C ostco has had matzah in stock for six weeks now, and since then it’s The Pit. The one in my stomach, because Pesach looms.

It’s not the cleaning and it’s not the cooking. It’s not about recipes, Ez-Off, cleaning ladies, matzah prices. It’s not vacuuming the car when it’s still cold out or getting the kids to stop dropping Cheerios all over the place. It’s not shopping or outfitting the kids. It’s not any of that. Those things — I can handle those things. They’re easy. They’re Normal People Problems.
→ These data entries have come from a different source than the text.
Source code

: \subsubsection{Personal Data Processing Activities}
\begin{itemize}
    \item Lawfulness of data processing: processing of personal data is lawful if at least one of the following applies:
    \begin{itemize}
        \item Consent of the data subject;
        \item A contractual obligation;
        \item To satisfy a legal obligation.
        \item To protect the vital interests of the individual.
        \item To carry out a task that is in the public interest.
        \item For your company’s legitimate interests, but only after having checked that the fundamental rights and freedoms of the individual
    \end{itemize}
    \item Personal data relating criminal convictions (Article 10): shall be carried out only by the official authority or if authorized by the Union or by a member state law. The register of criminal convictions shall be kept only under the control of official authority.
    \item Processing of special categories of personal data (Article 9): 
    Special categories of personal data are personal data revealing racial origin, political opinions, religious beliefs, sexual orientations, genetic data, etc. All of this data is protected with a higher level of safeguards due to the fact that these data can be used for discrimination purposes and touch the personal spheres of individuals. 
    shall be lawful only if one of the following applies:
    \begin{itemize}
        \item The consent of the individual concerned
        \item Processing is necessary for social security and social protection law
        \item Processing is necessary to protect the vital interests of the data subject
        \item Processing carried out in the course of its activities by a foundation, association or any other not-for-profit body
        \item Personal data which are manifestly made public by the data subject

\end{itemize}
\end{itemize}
My pit is formed by all the yeshivah guys coming home. The ads for communal chometz burning that we won’t be going to. All the Lakewood license plates that fill the parking lots and streets. The bochurim on line in all the stores, awkwardly picking out produce. The black hats everywhere. The presumption that everyone is on bein hazemanim time. The minyanim that other people’s kids apparently go to. The pizza shops full of Normal People doing Normal Things.

In this house, there are no more yeshivah guys and in this house there are no more black hats. The hooks that were hung in anticipation are empty, mocking. This house has bar mitzvah seforim and tefillin that collect dust — a silent, accusatory testimony of what was and is no longer. This house has no married couples coming from Lakewood or from anywhere else for that matter. This house doesn’t do avos u’banim; this house doesn’t do taanis bechoros. This house isn’t in bein hazemanim mode.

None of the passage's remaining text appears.